What New Jersey is claiming in the cost-of-living-adjustment (COLA) case is that COLAs are not part of the ‘benefits program’. However the 2011 law defines an item specifically exempt from being a non-forfeitable right and that item is not the COLA. After trying to blame the IRS for this language:
5. a. For purposes of this section, a “non-forfeitable right to receive benefits” means that the benefits program, for any employee for whom the right has attached, cannot be reduced. The provisions of this section shall not apply to post-retirement medical benefits which are provided pursuant to law.
the state veered off into the twilight zone:
It takes repeated viewing to understand where this is going and you might get to a different place but here is where I am:
The legislature that enacted the non-forfeitable right did not recognize COLAs as being nonforfeitable because in 1969 that legislature amended the Pension Adjustment Act (43:3b-8) and it said that:
should there be a blanket increase in pensions then COLAs shall terminate thereafter.

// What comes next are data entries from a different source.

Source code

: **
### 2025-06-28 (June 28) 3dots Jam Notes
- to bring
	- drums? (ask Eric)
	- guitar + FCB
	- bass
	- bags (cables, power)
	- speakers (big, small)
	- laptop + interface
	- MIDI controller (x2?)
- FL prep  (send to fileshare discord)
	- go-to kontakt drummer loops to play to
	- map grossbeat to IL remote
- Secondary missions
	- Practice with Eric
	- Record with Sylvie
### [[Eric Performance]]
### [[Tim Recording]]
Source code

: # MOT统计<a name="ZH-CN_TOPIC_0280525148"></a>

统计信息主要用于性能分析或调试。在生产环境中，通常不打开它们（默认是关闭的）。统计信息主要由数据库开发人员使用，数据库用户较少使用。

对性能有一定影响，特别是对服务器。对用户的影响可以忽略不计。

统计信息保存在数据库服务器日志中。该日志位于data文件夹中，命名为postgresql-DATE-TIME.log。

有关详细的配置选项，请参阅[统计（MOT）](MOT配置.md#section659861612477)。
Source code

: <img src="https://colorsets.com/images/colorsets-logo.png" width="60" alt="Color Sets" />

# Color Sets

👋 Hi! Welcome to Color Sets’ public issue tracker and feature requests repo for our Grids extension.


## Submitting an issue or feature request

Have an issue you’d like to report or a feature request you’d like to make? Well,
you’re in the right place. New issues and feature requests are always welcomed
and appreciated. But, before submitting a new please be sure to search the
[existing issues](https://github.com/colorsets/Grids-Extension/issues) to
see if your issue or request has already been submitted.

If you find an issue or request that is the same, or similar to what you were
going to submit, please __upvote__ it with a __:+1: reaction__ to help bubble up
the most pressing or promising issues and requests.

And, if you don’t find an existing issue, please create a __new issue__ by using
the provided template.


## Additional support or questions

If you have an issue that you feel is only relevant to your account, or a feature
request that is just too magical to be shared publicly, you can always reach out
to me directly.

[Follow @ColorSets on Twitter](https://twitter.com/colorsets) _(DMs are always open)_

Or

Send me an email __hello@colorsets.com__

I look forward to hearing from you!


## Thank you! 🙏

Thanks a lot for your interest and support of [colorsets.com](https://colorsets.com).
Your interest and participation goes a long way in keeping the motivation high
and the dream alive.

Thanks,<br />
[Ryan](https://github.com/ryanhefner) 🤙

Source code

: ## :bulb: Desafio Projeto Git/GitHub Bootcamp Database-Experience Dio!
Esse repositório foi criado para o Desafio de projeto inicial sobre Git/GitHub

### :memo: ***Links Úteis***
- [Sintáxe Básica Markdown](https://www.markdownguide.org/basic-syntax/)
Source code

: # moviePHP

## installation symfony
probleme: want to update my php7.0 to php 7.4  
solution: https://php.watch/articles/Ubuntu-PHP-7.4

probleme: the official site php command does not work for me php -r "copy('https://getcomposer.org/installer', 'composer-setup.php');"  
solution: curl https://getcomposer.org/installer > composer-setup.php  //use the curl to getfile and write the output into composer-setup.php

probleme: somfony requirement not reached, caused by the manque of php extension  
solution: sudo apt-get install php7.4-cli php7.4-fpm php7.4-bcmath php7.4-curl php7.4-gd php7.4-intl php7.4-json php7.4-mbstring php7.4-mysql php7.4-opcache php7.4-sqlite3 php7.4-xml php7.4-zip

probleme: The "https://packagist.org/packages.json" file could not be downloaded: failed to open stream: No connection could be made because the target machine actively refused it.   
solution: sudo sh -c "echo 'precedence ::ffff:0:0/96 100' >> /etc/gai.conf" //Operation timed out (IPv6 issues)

Then in December, 1987 (?) six months after the legislature put in the non-forfeitable right statute the legislature enacted Chapter 281 (8.5 of some Pension Act) which exempted firemen from that COLA termination provision and allowed the state to argue:
How could the legislature that enacted the non-forfeitable right think that it had created a contractual right to COLAs and then six months later say: “Oh wait, we need to exempt firemen from the termination clause.” If the firemen had a nonforfeitable right then there would have been no need to do that.
Maybe someone out there can speak to the accuracy of the law the state cites but, bottom line, did the state just admit that firemen DO have a non-forfeitable right to COLAs?